Au vu de l'ensemble de ces circonstances, il apparaît que 'la peine' convenue entre les parties au sens de l'article 1152 ancien du code civil, est manifestement excessive, et sera réduite à un euro.

- Sur les dépens et l'article 700 du code de procédure civile

Succombant principalement à l'instance, la SARL Bill & Co sera condamnée aux dépens de première instance et d'appel.

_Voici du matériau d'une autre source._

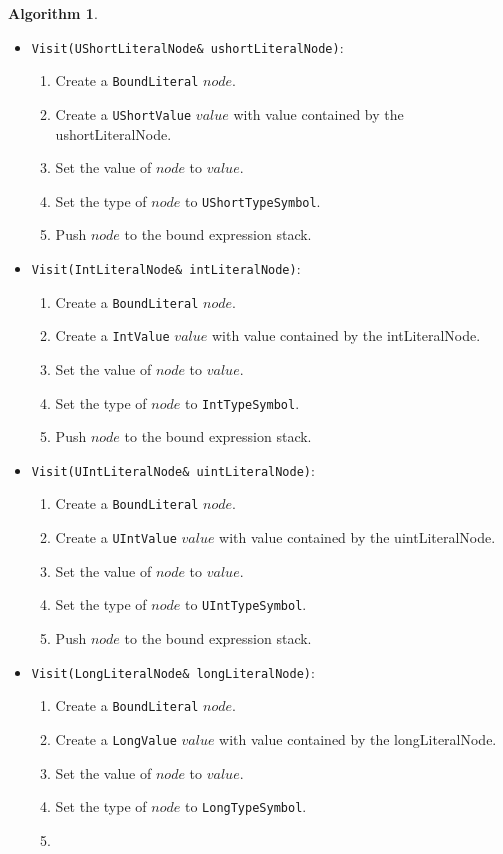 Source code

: \documentclass[a4paper,oneside,11pt]{book}
\theoremstyle{definition}
\newtheorem{algo}{Algorithm}[section]
\begin{document}
\begin{algo}
\begin{itemize}
\item
\verb|Visit(UShortLiteralNode& ushortLiteralNode)|:
\begin{enumerate}
\item
Create a \verb|BoundLiteral| $node$.
\item
Create a \verb|UShortValue| $value$ with value contained by the ushortLiteralNode.
\item
Set the value of $node$ to $value$.
\item
Set the type of $node$ to \verb|UShortTypeSymbol|.
\item
Push $node$ to the bound expression stack.
\end{enumerate}
\item
\verb|Visit(IntLiteralNode& intLiteralNode)|:
\begin{enumerate}
\item
Create a \verb|BoundLiteral| $node$.
\item
Create a \verb|IntValue| $value$ with value contained by the intLiteralNode.
\item
Set the value of $node$ to $value$.
\item
Set the type of $node$ to \verb|IntTypeSymbol|.
\item
Push $node$ to the bound expression stack.
\end{enumerate}
\item
\verb|Visit(UIntLiteralNode& uintLiteralNode)|:
\begin{enumerate}
\item
Create a \verb|BoundLiteral| $node$.
\item
Create a \verb|UIntValue| $value$ with value contained by the uintLiteralNode.
\item
Set the value of $node$ to $value$.
\item
Set the type of $node$ to \verb|UIntTypeSymbol|.
\item
Push $node$ to the bound expression stack.
\end{enumerate}
\item
\verb|Visit(LongLiteralNode& longLiteralNode)|:
\begin{enumerate}
\item
Create a \verb|BoundLiteral| $node$.
\item
Create a \verb|LongValue| $value$ with value contained by the longLiteralNode.
\item
Set the value of $node$ to $value$.
\item
Set the type of $node$ to \verb|LongTypeSymbol|.
\item

\end{enumerate}
\end{itemize}
\end{algo}
\end{document}
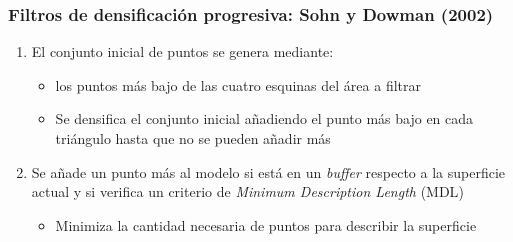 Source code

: \begin{frame}
  \frametitle{Filtros de densificación progresiva: Sohn y Dowman (2002)}
  \begin{enumerate}
    \item El conjunto inicial de puntos se genera mediante:
      \begin{itemize}
        \item los puntos más bajo de las cuatro esquinas del área a filtrar
        \item Se densifica el conjunto inicial añadiendo el punto más bajo 
          en cada triángulo hasta que no se pueden añadir más
      \end{itemize}
    \item Se añade un punto más al modelo si está en un \emph{buffer} respecto a
      la superficie actual y si verifica un criterio de \emph{Minimum
      Description Length} (\alert{MDL})
      \begin{itemize}
        \item Minimiza la cantidad necesaria de puntos para describir la
          superficie
      \end{itemize}
  \end{enumerate}
\end{frame}
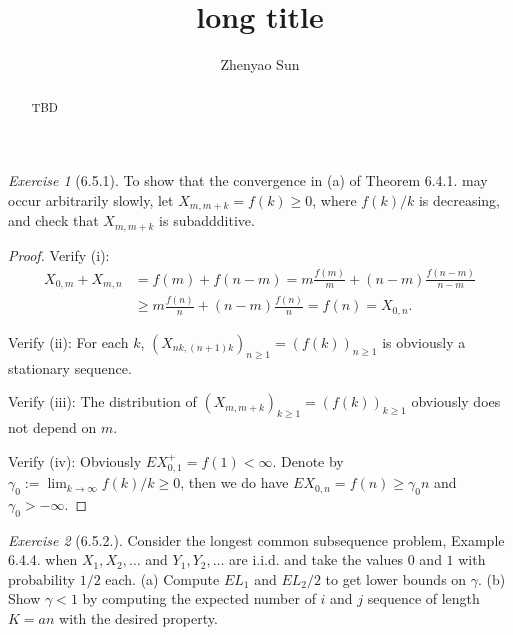 \documentclass[12pt,a4paper]{amsart}
\theoremstyle{plain}
\theoremstyle{definition}
\theoremstyle{remark}
\newtheorem*{exe}{Exercise}
\numberwithin{equation}{section}
\begin{document}
\title
[short title]
{long title}
\author
[Z. Sun]
{Zhenyao Sun}
\address
{Zhenyao Sun\\
School of Mathematical Sciences\\
Peking University\\
Beijing, P. R. China, 100871}
\begin{abstract}
  TBD
\end{abstract}
\maketitle
\begin{exe}[6.5.1]
To show that the convergence in (a) of Theorem 6.4.1. may occur arbitrarily slowly, let $X_{m,m+k}=f(k)\geq 0$, where $f(k)/k$ is decreasing, and check that $X_{m,m+k}$ is subaddditive.
\end{exe}
\begin{proof}
Verify (i): 
\begin{align}
X_{0,m}+X_{m,n} 
&= f(m) + f(n-m)
= m \frac{f(m)}{m} + (n-m)  \frac{f(n-m)}{n-m} 
\\&\geq m \frac{f(n)}{n} + (n-m) \frac{f(n)}{n}
= f(n) 
= X_{0,n}.
\end{align}

Verify (ii): For each $k$, $(X_{nk,(n+1)k})_{n\geq 1}= (f(k))_{n\geq 1}$ is obviously a stationary sequence.

Verify (iii): The distribution of $(X_{m,m+k})_{k\geq 1} = (f(k))_{k\geq 1}$ obviously does not depend on $m$.

Verify (iv): Obviously $EX_{0,1}^+=f(1)<\infty$. 
Denote by $\gamma_0 := \lim_{k\to \infty} f(k)/k \geq 0$, then we do have $EX_{0,n}= f(n)\geq \gamma_0 n$ and $\gamma_0 > -\infty$. 
\end{proof}
\begin{exe}[6.5.2.]
Consider the longest common subsequence problem, Example 6.4.4. when $X_1,X_2,\dots$ and $Y_1,Y_2,\dots$ are i.i.d. and take the values $0$ and $1$ with probability $1/2$ each.
(a) Compute $EL_1$ and $EL_2/2$ to get lower bounds on $\gamma$.
(b) Show $\gamma < 1$ by computing the expected number of $i$ and $j$ sequence of length $K=an$ with the desired property. 
\end{exe}
\end{document}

Néanmoins, l'équité commande de ne pas faire application des dispositions de l'article 700 du code de procédure civile.

PAR CES MOTIFS,

La cour, après en avoir délibéré, statuant publiquement, par arrêt contradictoire et en dernier ressort, mis à la disposition des parties au greffe de la juridiction ;

Infirme le jugement déféré ;

Statuant à nouveau :

Constate la résiliation de droit du contrat du 17 décembre 2013 à compter de septembre 2020 du fait de la SARL Bill & Co ;

Condamne la SARL Bill & Co à payer à la SAS Audebert Boissons la somme de 7 818,63 euros HT au titre de la restitution en valeur des matériels mis à disposition du revendeur ;

Réduit à un euro la clause pénale prévue à l'article 7 du contrat de fourniture de boissons du 17 décembre 2013, que la SARL Bill & Co sera condamnée à payer à la SAS Audebert Boissons ;

Déboute la SARL Bill & Co de ses demandes en nullité des clauses du contrat et sa demande visant à voir prononcer la résolution du contrat ;

Déboute la SAS Audebert Boissons du surplus de ses demandes ;

Dit n'y avoir lieu à faire application des dispositions de l'article 700 du code de procédure civile ;

Condamne la SAS Audebert Boissons aux dépens de première instance et d'appel.